LOCAL_LOG_DIR/<exp_prefix>/<foldername>
  • LOCAL_LOG_DIR is the directory set by rlkit.launchers.config.LOCAL_LOG_DIR. Default name is 'output'.
  • <exp_prefix> is given either to setup_logger.
  • <foldername> is auto-generated and based off of exp_prefix.
  • inside this folder, you should see a file called params.pkl. To visualize a policy, run
(rlkit) $ python scripts/run_policy.py LOCAL_LOG_DIR/<exp_prefix>/<foldername>/params.pkl

If you have rllab installed, you can also visualize the results using rllab's viskit, described at the bottom of this page

tl;dr run

python rllab/viskit/frontend.py LOCAL_LOG_DIR/<exp_prefix>/

to visualize all experiments with a prefix of exp_prefix. To only visualize a single run, you can do

python rllab/viskit/frontend.py LOCAL_LOG_DIR/<exp_prefix>/<folder name>

Alternatively, if you don't want to clone all of rllab, a repository containing only viskit can be found here. You can similarly visualize results with.

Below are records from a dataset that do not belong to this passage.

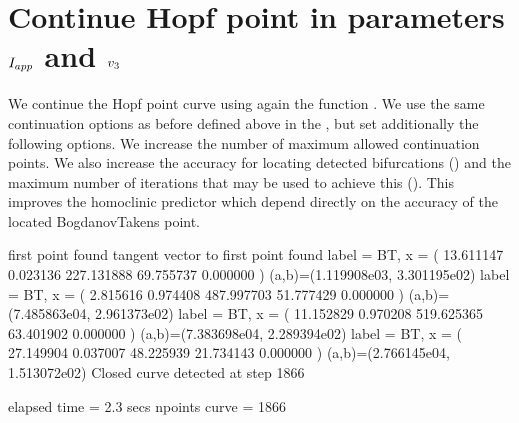 \documentclass[letterpaper,10pt,english]{jupyterBook}
\begin{document}
\section{Continue Hopf point in parameters \protect\(I_{app}\protect\) and \protect\(v_3\protect\)}
\label{\detokenize{Morris-Lecar:continue-hopf-point-in-parameters-i-app-and-v-3}}
\sphinxAtStartPar
We continue the Hopf point curve using again the function . We use the
same continuation options as before defined above in the  , but
set additionally the following options. We increase the number of maximum
allowed continuation points. We also increase the accuracy for locating
detected bifurcations () and the maximum number of iterations
that may be used to achieve this (). This improves the homoclinic
predictor which depend directly on the accuracy of the located Bogdanov\sphinxhyphen{}Takens
point.

\begin{sphinxVerbatim}[commandchars=\\\{\}]
\PYG{p}{[}\PYG{p}{]}
\end{sphinxVerbatim}

\begin{sphinxVerbatim}[commandchars=\\\{\}]
first point found
tangent vector to first point found
label = BT, x = ( 13.611147 0.023136 \PYGZhy{}227.131888 69.755737 0.000000 )
(a,b)=(\PYGZhy{}1.119908e\PYGZhy{}03, \PYGZhy{}3.301195e\PYGZhy{}02)
label = BT, x = ( 2.815616 0.974408 487.997703 \PYGZhy{}51.777429 0.000000 )
(a,b)=(\PYGZhy{}7.485863e\PYGZhy{}04, \PYGZhy{}2.961373e\PYGZhy{}02)
label = BT, x = ( \PYGZhy{}11.152829 0.970208 519.625365 \PYGZhy{}63.401902 0.000000 )
(a,b)=(7.383698e\PYGZhy{}04, 2.289394e\PYGZhy{}02)
label = BT, x = ( \PYGZhy{}27.149904 0.037007 48.225939 21.734143 0.000000 )
(a,b)=(2.766145e\PYGZhy{}04, 1.513072e\PYGZhy{}02)
Closed curve detected at step 1866

elapsed time  = 2.3 secs
npoints curve = 1866
\end{sphinxVerbatim}
\end{document}
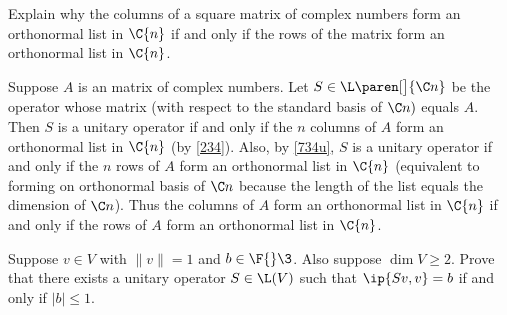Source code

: \pagebreak[3]

\exercise
Explain why the columns of a square matrix of complex numbers form an orthonormal list in $\C{n}$ if and only if the rows of the matrix form an orthonormal list in $\C{n}$.

\begin{Solution}
Suppose $A$ is an  matrix of complex numbers. Let $S \in \L\paren[\big]{\C n}$ be the operator whose matrix (with respect to the standard basis of $\C n)$ equals $A$. Then $S$ is a unitary operator if and only if the $n$ columns of $A$ form an orthonormal list in $\C{n}$ (by \ref{234}). Also, by \ref{734u}, $S$ is a unitary operator if and only if the $n$ rows of $A$ form an orthonormal list in $\C{n}$ (equivalent to forming on orthonormal basis of $\C n$ because the length of the list equals the dimension of $\C n$). Thus the columns of $A$ form an orthonormal list in $\C{n}$ if and only if the rows of $A$ form an orthonormal list in $\C{n}$.
\end{Solution}

\exercise
Suppose $v \in V$ with $\|v\| = 1$ and $b \in \F{}\3$. Also suppose $\dim V \ge 2$. Prove that there exists a unitary operator $S \in \L(V)$ such that $\ip{Sv, v} = b$ if and only if $|b| \le 1$.

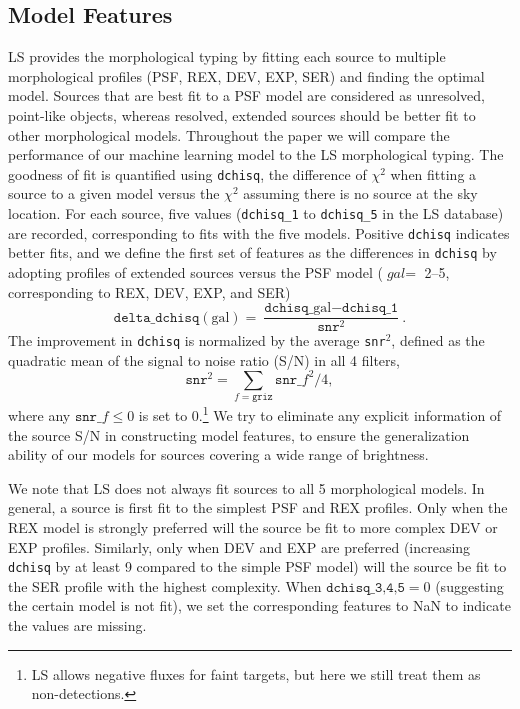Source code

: \documentclass[twocolumn]{aastex631}
\begin{document}
\begin{CJK*}{UTF8}{gbsn}
\section{Model Features}\label{sec:features}
LS provides the morphological typing by fitting each source to multiple morphological profiles (PSF, REX, DEV, EXP, SER) and finding the optimal model. Sources that are best fit to a PSF model are considered as unresolved, point-like objects, whereas resolved, extended sources should be better fit to other morphological models. Throughout the paper we will compare the performance of our machine learning model to the LS morphological typing. 
The goodness of fit is quantified using \texttt{dchisq}, the difference of $\chi^2$ when fitting a source to a given model versus the $\chi^2$ assuming there is no source at the sky location. For each source, five values (\texttt{dchisq\_1} to \texttt{dchisq\_5} in the LS database) are recorded, corresponding to fits with the five models. Positive \texttt{dchisq} indicates better fits, and we define the first set of features as the differences in {\tt dchisq} by adopting profiles of extended sources versus the PSF model ($\textit{gal}=$ 2--5, corresponding to REX, DEV, EXP, and SER)
\begin{equation}\label{eq:feat_dchisq}
    \texttt{delta\_dchisq}(\text{gal}) = \frac{\texttt{dchisq\_}{\text{gal}} - \texttt{dchisq\_1}}{\texttt{snr}^2}.
\end{equation}
The improvement in {\tt dchisq} is normalized by the average \texttt{snr}$^2$, defined as the quadratic mean of the signal to noise ratio (S/N) in all 4 filters,
\begin{equation}
    \texttt{snr}^2 = \sum_{f=\texttt{griz}} \texttt{snr\_}{f}^2/4,
\end{equation}
where any $\texttt{snr\_}f\le 0$ is set to 0.\footnote{LS allows negative fluxes for faint targets, but here we still treat them as non-detections.} We try to eliminate any explicit information of the source S/N in constructing model features, to ensure the generalization ability of our models for sources covering a wide range of brightness. 

We note that LS does not always fit sources to all 5 morphological models. In general, a source is first fit to the simplest PSF and REX profiles. Only when the REX model is strongly preferred will the source be fit to more complex DEV or EXP profiles. Similarly, only when DEV and EXP are preferred (increasing \texttt{dchisq} by at least 9 compared to the simple PSF model) will the source be fit to the SER profile with the highest complexity. When $\texttt{dchisq\_3,4,5}=0$ (suggesting the certain model is not fit), we set the corresponding features to NaN to indicate the values are missing.


\end{CJK*}
\end{document}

python viskit/viskit/frontend.py LOCAL_LOG_DIR/<exp_prefix>/

This viskit repo also has a few extra nice features, like plotting multiple Y-axis values at once, figure-splitting on multiple keys, and being able to filter hyperparametrs out.

Visualizing a goal-conditioned policy

To visualize a goal-conditioned policy, run

(rlkit) $ python scripts/run_goal_conditioned_policy.py
LOCAL_LOG_DIR/<exp_prefix>/<foldername>/params.pkl

Launching jobs with doodad

The run_experiment function makes it easy to run Python code on Amazon Web Services (AWS) or Google Cloud Platform (GCP) by using doodad.

It's as easy as:

from rlkit.launchers.launcher_util import run_experiment

def function_to_run(variant):
    learning_rate = variant['learning_rate']
    ...

run_experiment(
    function_to_run,
    exp_prefix="my-experiment-name",
    mode='ec2',  # or 'gcp'
    variant={'learning_rate': 1e-3},
)

You will need to set up parameters in config.py (see step one of Installation). This requires some knowledge of AWS and/or GCP, which is beyond the scope of this README. To learn more, more about doodad, go to the repository.

Credits

A lot of the coding infrastructure is based on rllab. The serialization and logger code are basically a carbon copy of the rllab versions.

The Dockerfile is based on the OpenAI mujoco-py Dockerfile.

TODOs/Pull-Request requests

  • Implement policy-gradient algorithms.
  • Implement model-based algorithms.

Legacy Code (v0.1.2)

For Temporal Difference Models (TDMs) and the original implementation of Reinforcement Learning with Imagined Goals (RIG), do git checkout tags/v0.1.2.